If your hormones are off, you might experience a multitude of symptoms that can be misdiagnosed. We don’t have a clear “hormone level” the way we have a safe blood sugar range.
There are symptoms and tests, but surprisingly many physicians don’t think to check.
Hormones are chemicals in our bodies that enact changes.
They’re messengers, created in our endocrine glands, that travel through our bloodstream and send messages to other cells.
Those messages control many of our most basic functions. This includes hunger to our more intricate and delicate systems like reproduction, as well as our emotions and moods.
What are Symptoms of a Hormone Imbalance?

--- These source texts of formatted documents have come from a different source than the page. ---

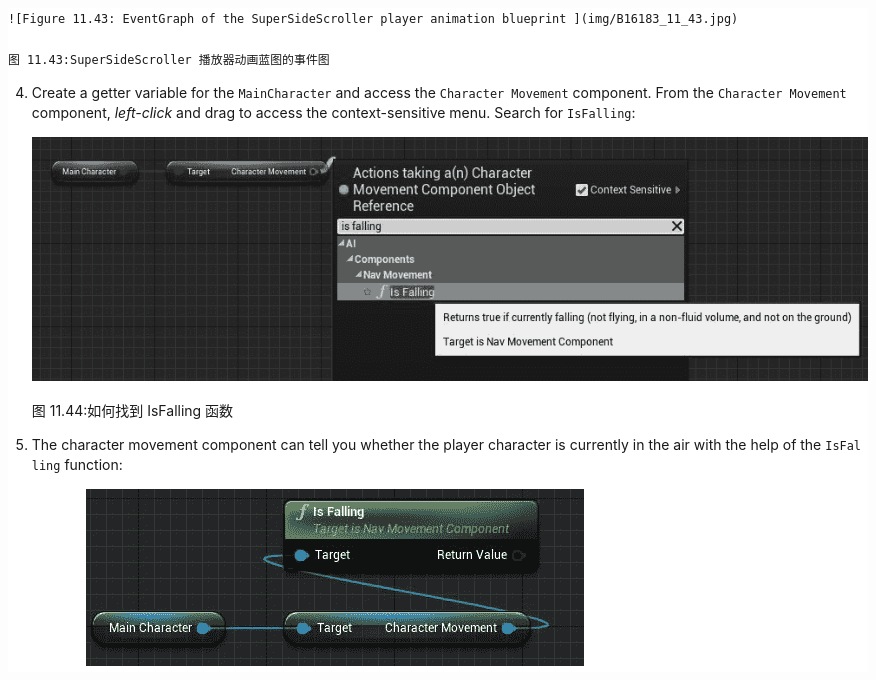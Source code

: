     ![Figure 11.43: EventGraph of the SuperSideScroller player animation blueprint ](img/B16183_11_43.jpg)

    图 11.43:SuperSideScroller 播放器动画蓝图的事件图

4.  Create a getter variable for the `MainCharacter` and access the `Character Movement` component. From the `Character Movement` component, *left-click* and drag to access the context-sensitive menu. Search for `IsFalling`:

    ![Figure 11.44: How to find the IsFalling function ](img/B16183_11_44.jpg)

    图 11.44:如何找到 IsFalling 函数

5.  The character movement component can tell you whether the player character is currently in the air with the help of the `IsFalling` function:

    ![Figure 11.45: The character movement component showing the state of player character ](img/B16183_11_45.jpg)
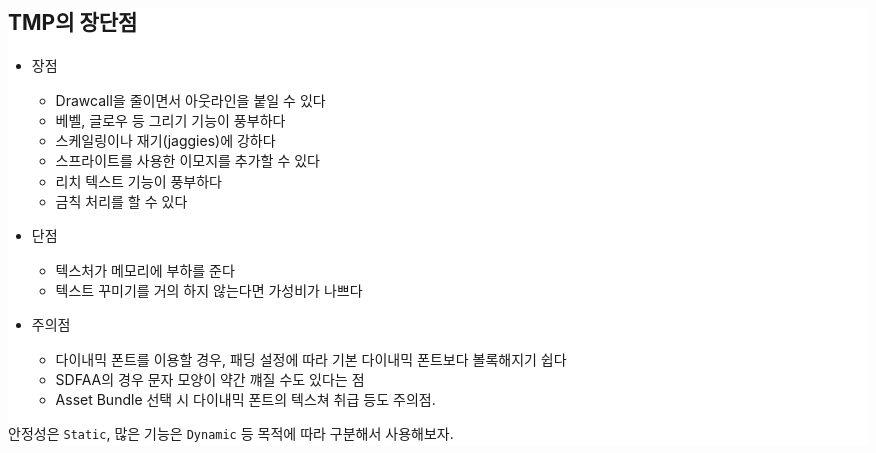 
## TMP의 장단점

- 장점
	- Drawcall을 줄이면서 아웃라인을 붙일 수 있다
	- 베벨, 글로우 등 그리기 기능이 풍부하다
	- 스케일링이나 재기(jaggies)에 강하다
	- 스프라이트를 사용한 이모지를 추가할 수 있다
	- 리치 텍스트 기능이 풍부하다
	- 금칙 처리를 할 수 있다
- 단점
	- 텍스처가 메모리에 부하를 준다
	- 텍스트 꾸미기를 거의 하지 않는다면 가성비가 나쁘다

- 주의점
	- 다이내믹 폰트를 이용할 경우, 패딩 설정에 따라 기본 다이내믹 폰트보다 볼록해지기 쉽다 
	- SDFAA의 경우 문자 모양이 약간 꺠질 수도 있다는 점
	- Asset Bundle 선택 시 다이내믹 폰트의 텍스쳐 취급 등도 주의점.

안정성은 `Static`, 많은 기능은 `Dynamic` 등 목적에 따라 구분해서 사용해보자.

There are many different types of hormones and therefore many different ways for them to become imbalanced.
If you feel that something is off or not right, it’s a good idea to check if you’re experiencing symptoms of an imbalance.
Let’s look at a common hormone imbalance with the thyroid gland.
The thyroid regulates metabolism, which is the process of your body breaking down food and converting it into energy.
Your thyroid controls the rate in which this process happens.
A slower metabolism means your body may not be able to break down all the food you eat in a day and convert it to energy – it stores it as fat instead.
Your thyroid can be under or over active. Here’s a few symptoms for each.
- Hair loss including outer 3rd of eyebrows
- Dry skin/hair
- Brittle fingernails
- Weight gain/difficulty losing weight
- Muscle/joint aches
- High cholesterol
- Constipation Heavy periods
- Depression or moody
Hyperthyroid (Overactive) Weight Loss
- Muscle weakness
- Hand tremors
- Mood swings
- Rapid heartbeat – tachycardia
- Vision Changes
- Light periods or missed periods
A doctor can run a blood test to check your thyroid function, and there is medication to correct the problem.
However, there is also a natural way to correct the imbalance and feel good again, without being dependent on medication.
You can do a few things to help your thyroid function properly, such as:
Banish the sugar in your diet.
Eat a thyroid friendly diet which is rich in fruits, vegetables, whole grains and lean proteins.
Cut down on caffeine and drink more water.
And lastly, check how much soy you’re consuming.
Many people don’t realize that having too much soy in your diet can give you symptoms that mimic a thyroid problem, but it won’t show up on a test.
Soy is in soy milk, but it’s also in many packaged foods. Read the labels of the food in your home and you might be surprised how much soy you’re ingesting without realizing it.
Diet greatly affects our hormones, so we have a natural way to manage them.